In Michigan, a criminal defendant's right to counsel has two important constitutional sources.
The best known source is the Sixth Amendment to the United States Constitution, which provides in pertinent part that "in all criminal prosecutions, the accused shall enjoy the right . . . to have the assistance of Counsel for his defence." Congress codified this principle as it applies to federal courts in 28 USC 1654, which prescribes that "in all courts of the United States the parties may plead and conduct their own cases personally or by counsel as, by the rules of such courts, respectively, are permitted to manage and conduct causes therein."
The 1963 Michigan Constitution includes language similar to the Sixth Amendment in article 1, § 20, which states that "in every criminal prosecution, the accused shall have the right . . . to have the assistance of counsel for his or her defense . . . ."
This right to counsel, as opposed to the right to counsel that springs from the Fifth Amendment and Const 1963, art 1, § 17, exists "at or after the initiation of adversary judicial proceedings against the accused by way of a formal charge, preliminary hearing, indictment, information, or arraignment." People v. Bladel, 421 Mich 39, 52; 365 NW2d 56 (1984).

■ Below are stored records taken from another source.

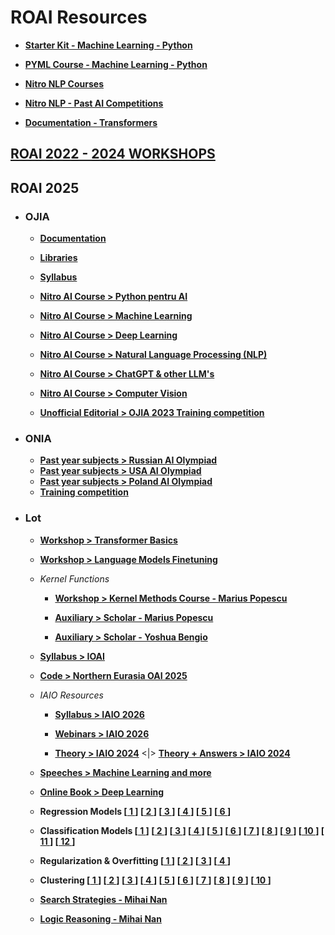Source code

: # ROAI Resources

- **[Starter Kit - Machine Learning - Python](https://ml.cramschool.ro/starterKit.html)**

- **[PYML Course - Machine Learning - Python](https://www.pyml.ro/)**

- **[Nitro NLP Courses](https://www.youtube.com/@nitro_nlp)**

- **[Nitro NLP - Past AI Competitions](https://judge.nitro-ai.org/)**

- **[Documentation - Transformers ](https://huggingface.co/docs/transformers/index)**

## [ROAI 2022 - 2024 WORKSHOPS](https://gitlab.com/nitronlp/Workshops)

## ROAI 2025

- ### OJIA

    - **[Documentation](https://ojia-docs.olimpiada-ai.ro/)**

    - **[Libraries](https://olimpiada-ai.ro/Importuri.pdf)**

    - **[Syllabus](https://github.com/Olimpiada-AI/programa)**

    - **[Nitro AI Course > Python pentru AI](https://www.youtube.com/watch?v=hwM_xagrduc&list=PLByLNt67Fbic_NTZw0r_gKhhoM8z_UF2P&index=6)**

    - **[Nitro AI Course > Machine Learning](https://www.youtube.com/watch?v=EhJWKW4xd1k&list=PLByLNt67Fbic_NTZw0r_gKhhoM8z_UF2P&index=5)**
   
    - **[Nitro AI Course > Deep Learning](https://www.youtube.com/watch?v=7iNsruNPLrg&list=PLByLNt67Fbic_NTZw0r_gKhhoM8z_UF2P&index=4)**

    - **[Nitro AI Course > Natural Language Processing (NLP)](https://www.youtube.com/watch?v=6UqEn7z6iOY&list=PLByLNt67Fbic_NTZw0r_gKhhoM8z_UF2P&index=3)**

    - **[Nitro AI Course > ChatGPT & other LLM's](https://www.youtube.com/watch?v=tbBMJ_TYWhg&list=PLByLNt67Fbic_NTZw0r_gKhhoM8z_UF2P&index=2)**

    - **[Nitro AI Course > Computer Vision](https://www.youtube.com/watch?v=VoZEDHgHHwg&list=PLByLNt67Fbic_NTZw0r_gKhhoM8z_UF2P)**

    - **[Unofficial Editorial > OJIA 2023 Training competition](https://www.youtube.com/watch?v=Estbp0bQtOE)**

- ### ONIA

    - **[Past year subjects > Russian AI Olympiad](https://www.kaggle.com/competitions/neoai-2025)**
    - **[Past year subjects > USA AI Olympiad](https://forum.beaver-edge.ai/)**
    - **[Past year subjects > Poland AI Olympiad](https://github.com/OlimpiadaAI/II-OlimpiadaAI)**
    - **[Training competition](https://judge.nitro-ai.org/cram-school/cram-school-preonia-2025/problems/1/task)**

- ### Lot

    - **[Workshop > Transformer Basics](https://github.com/danadascalescu00/ioai-transformer-workshop)**

    - **[Workshop > Language Models Finetuning](https://colab.research.google.com/drive/1n3iTGoZkguVcqYU_nc444QkwQp1D3lc6#scrollTo=uIn0XmFHdMfx)**

    - *Kernel Functions*

        - **[Workshop > Kernel Methods Course - Marius Popescu](./Learning/Kernel%20Methods.pdf)**

        - **[Auxiliary > Scholar - Marius Popescu](https://scholar.google.com/citations?hl=en&user=UPWSjkAAAAAJ)**

        - **[Auxiliary > Scholar - Yoshua Bengio](https://scholar.google.com/citations?hl=en&user=kukA0LcAAAAJ)**

    - **[Syllabus > IOAI](https://ioai-official.org/syllabus-2025/)**

    - **[Code > Northern Eurasia OAI 2025](https://www.kaggle.com/competitions/neoai-2025)**

    - *IAIO Resources*
        - **[Syllabus > IAIO 2026](https://www.iaio-official.org/competition2026/)**

        - **[Webinars > IAIO 2026](https://www.iaio-official.org/webinars/)**

        - **[Theory > IAIO 2024](https://drive.google.com/file/d/1V4Dqf1yfFeZtBEKUSuRriR4-zahYcqbX/view)** <|> **[Theory + Answers > IAIO 2024](https://drive.google.com/file/d/1QC0hv3UraM6NEZFVY6Mv0m6TnnvIYbEc/view)**

    - **[Speeches > Machine Learning and more](https://www.youtube.com/@eemlcommunity3531/playlists)**

    - **[Online Book > Deep Learning](https://www.deeplearningbook.org/)**

    - **Regression Models 
    [[ 1 ](https://web.stanford.edu/class/cme250/files/cme250_lecture2.pdf)] 
    [[ 2 ](https://halweb.uc3m.es/esp/personal/personas/aarribas/esp/docs/estII/tema4_eng.pdf)]
    [[ 3 ](https://02323.compute.dtu.dk/enotes/solutions-chapter5.pdf)]
    [[ 4 ](https://www.youtube.com/watch?v=fusSss43jD8&list=PL2qEL_7r0QITYMa5FcJMB8Pw0sEggqO-M)]
    [[ 5 ](https://www.youtube.com/watch?v=T5AoqxQFkzY)]
    [[ 6 ](https://www.youtube.com/watch?v=aq8VU5KLmkY&list=PLTNMv857s9WUI1Nz4SssXDKAELESXz-bi&index=1)]**

    - **Classification Models
    [[ 1 ](https://w3.cs.jmu.edu/spragunr/CS444/activities/trees_bagging/decision_trees.pdf)]
    [[ 2 ](https://www.cs.toronto.edu/~axgao/cs486686_f21/lecture_notes/Lecture_07_on_Decision_Trees.pdf)]
    [[ 3 ](https://user.phil-fak.uni-duesseldorf.de/~kallmeyer/MachineLearning/homework-naive-bayes.pdf)]
    [[ 4 ](https://web.stanford.edu/~jurafsky/slp3/4.pdf)]
    [[ 5 ](https://web.stanford.edu/~jurafsky/slp3/slides/7_NB.pdf)]
    [[ 6 ](https://cse.iitkgp.ac.in/~pabitra/course/ml/bayesclassifier_pp.pdf)]
    [[ 7 ](https://www.dbs.ifi.lmu.de/Lehre/KDD/WS1819/tutorials/solution_10.pdf)]
    [[ 8 ](https://web.stanford.edu/class/cme250/files/cme250_lecture5.pdf)]
    [[ 9 ](https://www.uio.no/studier/emner/matnat/ifi/IN5520/h22/materials/exercises-solutions/08-svm-exercise-solution.pdf)]
    [[ 10 ](https://www.dbs.ifi.lmu.de/Lehre/KDD/WS1920/tutorials/loesung04_kdd_1920.pdf)]
    [[ 11 ](https://www.youtube.com/watch?v=nt63k3bfXS0&list=PLoROMvodv4rMiGQp3WXShtMGgzqpfVfbU&index=5)]
    [[ 12 ](https://www.youtube.com/watch?v=lDwow4aOrtg&list=PLoROMvodv4rMiGQp3WXShtMGgzqpfVfbU&index=6)]**

    - **Regularization & Overfitting
    [[ 1 ](https://www.cs.mcgill.ca/~dprecup/courses/ML/Lectures/ml-lecture02.pdf)]
    [[ 2 ](https://courses.cs.washington.edu/courses/cse446/22wi/schedule/week3L7_live.pdf)]
    [[ 3 ](https://www.cs.rpi.edu/~magdon/courses/LFD-Slides/SlidesLect12.pdf)]
    [[ 4 ](https://courses.cs.washington.edu/courses/cse446/19sp/sections/05/section05-solutions.pdf)]**

    - **Clustering
    [[ 1 ](https://web.stanford.edu/class/cs345a/slides/12-clustering.pdf)]
    [[ 2 ](https://web.stanford.edu/class/cs102/lectureslides/ClusteringSlides.pdf)]
    [[ 3 ](https://web.stanford.edu/class/cme250/files/cme250_lecture7.pdf)]
    [[ 4 ](https://webdocs.cs.ualberta.ca/~zaiane/courses/cmput695/F07/exercises/Exercises695Clus-solution.pdf)]
    [[ 5 ](https://www.ismll.uni-hildesheim.de/lehre/ml-22w/exercises/tutorial11.pdf)]
    [[ 6 ](https://www.inf.unibz.it/~zini/ML/slides/ml_2012_lab_08_solutions.pdf)]
    [[ 7 ](https://www.imada.sdu.dk/u/rolf/Edu/DM534/E18/eksaminatorierUge43-solutions.pdf)]
    [[ 8 ](https://didawiki.cli.di.unipi.it/lib/exe/fetch.php/dm/exercises-clustering.pdf)]
    [[ 9 ](https://davidrosenberg.github.io/mlcourse/Archive/2017/Lectures/13.lab.mixture-models.pdf)]
    [[ 10 ](https://www.youtube.com/watch?v=BaZWcSq3IuI)]**
 
    - **[Search Strategies - Mihai Nan](https://drive.google.com/file/d/1Tw1_2BWr4ec8ROgAifeix2kjcKCQh9iV/view?usp=sharing)**
    - **[Logic Reasoning - Mihai Nan](https://drive.google.com/file/d/1kgtLR2ZcweXf1SLpeEijlejuTrcIqY3u/view?usp=sharing)**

This right to counsel is so fundamental that it "does not depend upon a request by the accused . . . ." Id., citing Brewer v. Williams, 430 U.S. 387, 404-405; 97 S Ct 1232; 51 L Ed 2d 424 (1977).
While 28 USC 1654 does guarantee the right to proceed in propria persona in federal courts, there is no express provision in the United States Constitution extending the right to self-representation.
As a result, some courts initially struggled to determine whether the principle that a defendant cannot be forced to accept legal counsel in all situations was, in fact, a constitutional guarantee included in the Sixth Amendment right to counsel. See Carter v. Illinois, 329 U.S. 173, 174-175; 67 S Ct 216; 91 L Ed 172 (1946). Apparently guided by the same concern expressed in the well-worn adage that the person who acts as his own attorney has a fool for a client, see generally People v. Ahumada, 222 Mich App 612, 616-617; 564 NW2d 188 (1997), some courts were first inclined to hold that a defendant does not have a federal constitutional right to self-representation, see People v. Sharp, 7 Cal 3d 448; 103 Cal Rptr 233; 499 P 2d 489 (1972).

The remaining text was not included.